DISCA: A Digital In-memory Stochastic Computing Architecture Using A Compressed Bent-Pyramid Format
Pith reviewed 2026-05-17 20:20 UTC · model grok-4.3
The pith
DISCA achieves 3.59 TOPS/W per bit in digital in-memory stochastic computing for matrix multiplications using a compressed Bent-Pyramid format.
A machine-rendered reading of the paper's core claim, the machinery that carries it, and where it could break.
Core claim
DISCA is a digital in-memory stochastic computing architecture that utilizes a compressed version of the quasi-stochastic Bent-Pyramid data format. This approach inherits the computational simplicity of analog computing while preserving the scalability, productivity, and reliability of digital systems. Post-layout modeling results of DISCA show an energy efficiency of 3.59 TOPS/W per bit at 500 MHz using a commercial 180 nm CMOS technology, leading to significant improvements in energy efficiency for matrix multiplication workloads by orders of magnitude if scaled and compared to counterpart architectures.
What carries the argument
The compressed Bent-Pyramid format, which supplies a quasi-stochastic data representation that simplifies arithmetic operations inside a fully digital in-memory array.
If this is right
- Matrix multiplication for AI models can be executed at far lower energy cost than in conventional digital or analog in-memory designs.
- Edge devices such as robots and surveillance UAVs can support larger models within existing power budgets.
- Digital implementations can capture analog-like computational simplicity without the usual reliability penalties.
- Standard commercial CMOS processes can be used to build scalable versions of the architecture.
Where Pith is reading between the lines
- If the modeled accuracy holds on silicon, the architecture could be combined with existing digital accelerators to reduce overall system power in autonomous systems.

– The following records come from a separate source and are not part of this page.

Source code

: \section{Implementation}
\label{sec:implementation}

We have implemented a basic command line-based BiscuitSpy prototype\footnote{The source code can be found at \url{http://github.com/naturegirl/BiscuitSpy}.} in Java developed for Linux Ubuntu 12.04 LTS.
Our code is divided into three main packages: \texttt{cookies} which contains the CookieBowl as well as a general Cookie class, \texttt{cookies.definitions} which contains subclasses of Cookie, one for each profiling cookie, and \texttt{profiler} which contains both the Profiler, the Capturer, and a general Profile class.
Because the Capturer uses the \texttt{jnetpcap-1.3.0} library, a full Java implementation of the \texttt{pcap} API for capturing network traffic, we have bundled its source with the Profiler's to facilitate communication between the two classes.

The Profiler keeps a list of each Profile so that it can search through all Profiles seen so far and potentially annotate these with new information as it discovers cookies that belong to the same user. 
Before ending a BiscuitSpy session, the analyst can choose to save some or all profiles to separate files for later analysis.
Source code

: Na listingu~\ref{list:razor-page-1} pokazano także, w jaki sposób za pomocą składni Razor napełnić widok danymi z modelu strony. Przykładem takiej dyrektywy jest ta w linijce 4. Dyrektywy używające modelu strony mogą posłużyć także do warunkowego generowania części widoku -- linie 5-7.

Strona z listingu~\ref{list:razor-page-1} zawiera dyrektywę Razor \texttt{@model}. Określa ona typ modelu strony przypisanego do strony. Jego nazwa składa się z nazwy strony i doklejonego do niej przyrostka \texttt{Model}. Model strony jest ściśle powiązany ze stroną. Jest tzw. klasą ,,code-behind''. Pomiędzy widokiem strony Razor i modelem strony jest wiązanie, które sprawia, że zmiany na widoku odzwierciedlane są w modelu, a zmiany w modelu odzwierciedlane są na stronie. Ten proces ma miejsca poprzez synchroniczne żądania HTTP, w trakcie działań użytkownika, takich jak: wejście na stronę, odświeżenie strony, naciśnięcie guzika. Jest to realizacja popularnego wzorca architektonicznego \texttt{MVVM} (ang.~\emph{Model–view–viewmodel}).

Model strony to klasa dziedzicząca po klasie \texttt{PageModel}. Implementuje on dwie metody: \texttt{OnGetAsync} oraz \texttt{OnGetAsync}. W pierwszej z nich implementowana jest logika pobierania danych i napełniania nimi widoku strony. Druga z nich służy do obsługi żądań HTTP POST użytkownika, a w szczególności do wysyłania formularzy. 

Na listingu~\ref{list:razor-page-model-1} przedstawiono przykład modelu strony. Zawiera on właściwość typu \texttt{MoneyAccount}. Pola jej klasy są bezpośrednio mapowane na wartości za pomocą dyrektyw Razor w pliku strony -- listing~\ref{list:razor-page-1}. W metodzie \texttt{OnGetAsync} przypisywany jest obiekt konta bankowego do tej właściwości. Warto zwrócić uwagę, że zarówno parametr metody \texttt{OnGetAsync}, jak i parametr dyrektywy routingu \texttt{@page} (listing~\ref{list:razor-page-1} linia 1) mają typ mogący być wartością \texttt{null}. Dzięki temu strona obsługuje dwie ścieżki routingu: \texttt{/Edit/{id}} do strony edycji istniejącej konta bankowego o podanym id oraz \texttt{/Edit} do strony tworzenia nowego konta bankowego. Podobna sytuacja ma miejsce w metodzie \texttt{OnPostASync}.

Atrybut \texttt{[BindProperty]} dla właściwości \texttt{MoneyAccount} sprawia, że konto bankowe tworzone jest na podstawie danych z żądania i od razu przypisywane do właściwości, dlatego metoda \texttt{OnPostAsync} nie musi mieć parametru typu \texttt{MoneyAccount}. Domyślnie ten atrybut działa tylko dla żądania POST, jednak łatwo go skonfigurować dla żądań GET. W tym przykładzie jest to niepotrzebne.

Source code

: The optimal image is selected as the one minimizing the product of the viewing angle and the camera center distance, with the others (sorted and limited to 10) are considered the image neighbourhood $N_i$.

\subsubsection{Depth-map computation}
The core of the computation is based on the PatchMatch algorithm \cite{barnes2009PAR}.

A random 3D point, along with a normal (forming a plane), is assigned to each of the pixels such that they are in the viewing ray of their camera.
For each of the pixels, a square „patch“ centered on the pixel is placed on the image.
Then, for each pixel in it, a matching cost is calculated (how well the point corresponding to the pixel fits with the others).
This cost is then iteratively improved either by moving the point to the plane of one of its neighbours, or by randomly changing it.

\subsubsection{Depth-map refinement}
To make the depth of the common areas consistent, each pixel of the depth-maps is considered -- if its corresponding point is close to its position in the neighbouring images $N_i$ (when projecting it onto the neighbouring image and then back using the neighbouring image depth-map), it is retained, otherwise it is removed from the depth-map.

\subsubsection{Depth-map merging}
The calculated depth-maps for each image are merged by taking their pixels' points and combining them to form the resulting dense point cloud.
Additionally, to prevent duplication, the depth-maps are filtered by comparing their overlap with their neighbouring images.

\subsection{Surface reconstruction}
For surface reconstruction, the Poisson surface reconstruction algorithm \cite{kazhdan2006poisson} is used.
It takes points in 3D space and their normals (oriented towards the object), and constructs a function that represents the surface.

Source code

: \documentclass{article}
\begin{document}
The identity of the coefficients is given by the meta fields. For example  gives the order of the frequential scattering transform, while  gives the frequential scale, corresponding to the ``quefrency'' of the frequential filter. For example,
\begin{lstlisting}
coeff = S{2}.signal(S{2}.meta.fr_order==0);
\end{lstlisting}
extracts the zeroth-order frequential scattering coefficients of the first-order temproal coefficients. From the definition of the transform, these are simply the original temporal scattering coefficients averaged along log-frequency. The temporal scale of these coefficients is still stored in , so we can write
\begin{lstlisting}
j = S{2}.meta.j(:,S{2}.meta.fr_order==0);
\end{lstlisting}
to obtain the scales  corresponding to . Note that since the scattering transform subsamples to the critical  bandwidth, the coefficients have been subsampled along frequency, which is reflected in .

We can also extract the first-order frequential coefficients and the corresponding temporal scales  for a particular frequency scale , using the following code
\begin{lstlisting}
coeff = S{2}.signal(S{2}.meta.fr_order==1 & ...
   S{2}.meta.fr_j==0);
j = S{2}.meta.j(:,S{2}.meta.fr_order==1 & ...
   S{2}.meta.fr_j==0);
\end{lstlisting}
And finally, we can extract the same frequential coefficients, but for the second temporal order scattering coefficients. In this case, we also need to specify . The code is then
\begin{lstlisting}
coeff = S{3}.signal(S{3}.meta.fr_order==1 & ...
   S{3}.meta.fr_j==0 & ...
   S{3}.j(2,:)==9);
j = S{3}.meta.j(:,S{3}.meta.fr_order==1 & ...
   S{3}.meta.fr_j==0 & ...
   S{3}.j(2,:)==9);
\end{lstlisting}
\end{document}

- Real chip measurements would also reveal whether the compressed format needs extra error-correction circuitry for safety-critical applications.
- The same format might extend to other linear-algebra kernels beyond matrix multiplication if the stochastic representation remains stable.
Load-bearing premise
Post-layout modeling in 180 nm CMOS accurately predicts the energy efficiency and numerical accuracy that a fabricated chip would achieve on real AI inference tasks.
What would settle it
Fabricate a DISCA test chip in 180 nm CMOS, run matrix-multiplication workloads from actual AI models, and measure the realized energy efficiency together with end-to-end inference accuracy.
Figures
read the original abstract
Nowadays, we are witnessing an Artificial Intelligence revolution that dominates the technology landscape in various application domains, such as healthcare, robotics, automotive, security, and defense. Massive-scale AI models, which mimic the human brain's functionality, typically feature millions and even billions of parameters through data-intensive matrix multiplication tasks. While conventional Von-Neumann architectures struggle with the memory wall and the end of Moore's Law, these AI applications are migrating rapidly towards the edge, such as in robotics and unmanned aerial vehicles for surveillance, thereby adding more constraints to the hardware budget of AI architectures at the edge. Although in-memory computing has been proposed as a promising solution for the memory wall, both analog and digital in-memory computing architectures suffer from substantial degradation of the proposed benefits due to various design limitations. We propose a new digital in-memory stochastic computing architecture, DISCA, utilizing a compressed version of the quasi-stochastic Bent-Pyramid data format. DISCA inherits the same computational simplicity of analog computing, while preserving the same scalability, productivity, and reliability of digital systems. Post-layout modeling results of DISCA show an energy efficiency of 3.59TOPS/W per bit at 500 MHz using a commercial 180 nm CMOS technology. Therefore, DISCA significantly improves the energy efficiency for matrix multiplication workloads by orders of magnitude if scaled and compared to its counterpart architectures.
Editorial analysis
A structured set of objections, weighed in public.
Referee Report
Summary. The manuscript introduces DISCA, a digital in-memory stochastic computing architecture that uses a compressed Bent-Pyramid format for quasi-stochastic data representation. It targets matrix-multiplication workloads in edge AI applications and reports an energy efficiency of 3.59 TOPS/W per bit at 500 MHz in a commercial 180 nm CMOS process, obtained via post-layout modeling. The authors claim that this yields orders-of-magnitude efficiency gains relative to counterpart in-memory architectures when scaled.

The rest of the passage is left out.